* Available data
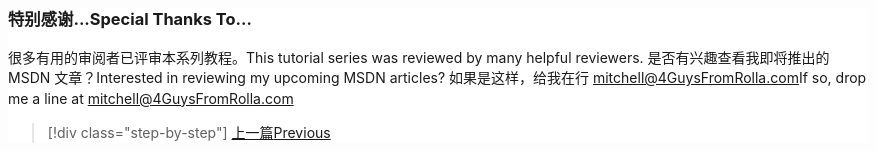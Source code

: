 ### <a name="special-thanks-to"></a><span data-ttu-id="7e79c-293">特别感谢...</span><span class="sxs-lookup"><span data-stu-id="7e79c-293">Special Thanks To…</span></span>

<span data-ttu-id="7e79c-294">很多有用的审阅者已评审本系列教程。</span><span class="sxs-lookup"><span data-stu-id="7e79c-294">This tutorial series was reviewed by many helpful reviewers.</span></span> <span data-ttu-id="7e79c-295">是否有兴趣查看我即将推出的 MSDN 文章？</span><span class="sxs-lookup"><span data-stu-id="7e79c-295">Interested in reviewing my upcoming MSDN articles?</span></span> <span data-ttu-id="7e79c-296">如果是这样，给我在行 [mitchell@4GuysFromRolla.com](mailto:mitchell@4GuysFromRolla.com)</span><span class="sxs-lookup"><span data-stu-id="7e79c-296">If so, drop me a line at [mitchell@4GuysFromRolla.com](mailto:mitchell@4GuysFromRolla.com)</span></span>

> [!div class="step-by-step"]
> [<span data-ttu-id="7e79c-297">上一篇</span><span class="sxs-lookup"><span data-stu-id="7e79c-297">Previous</span></span>](recovering-and-changing-passwords-vb.md)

* Exercise description
Would you restate the listing word for word without its pictures?

* Response area
Source code

: ### <a name="special-thanks-to"></a><span data-ttu-id="7e79c-293">特别感谢...</span><span class="sxs-lookup"><span data-stu-id="7e79c-293">Special Thanks To…</span></span>

<span data-ttu-id="7e79c-294">很多有用的审阅者已评审本系列教程。</span><span class="sxs-lookup"><span data-stu-id="7e79c-294">This tutorial series was reviewed by many helpful reviewers.</span></span> <span data-ttu-id="7e79c-295">是否有兴趣查看我即将推出的 MSDN 文章？</span><span class="sxs-lookup"><span data-stu-id="7e79c-295">Interested in reviewing my upcoming MSDN articles?</span></span> <span data-ttu-id="7e79c-296">如果是这样，给我在行 [mitchell@4GuysFromRolla.com](mailto:mitchell@4GuysFromRolla.com)</span><span class="sxs-lookup"><span data-stu-id="7e79c-296">If so, drop me a line at [mitchell@4GuysFromRolla.com](mailto:mitchell@4GuysFromRolla.com)</span></span>

> [!div class="step-by-step"]
> [<span data-ttu-id="7e79c-297">上一篇</span><span class="sxs-lookup"><span data-stu-id="7e79c-297">Previous</span></span>](recovering-and-changing-passwords-vb.md)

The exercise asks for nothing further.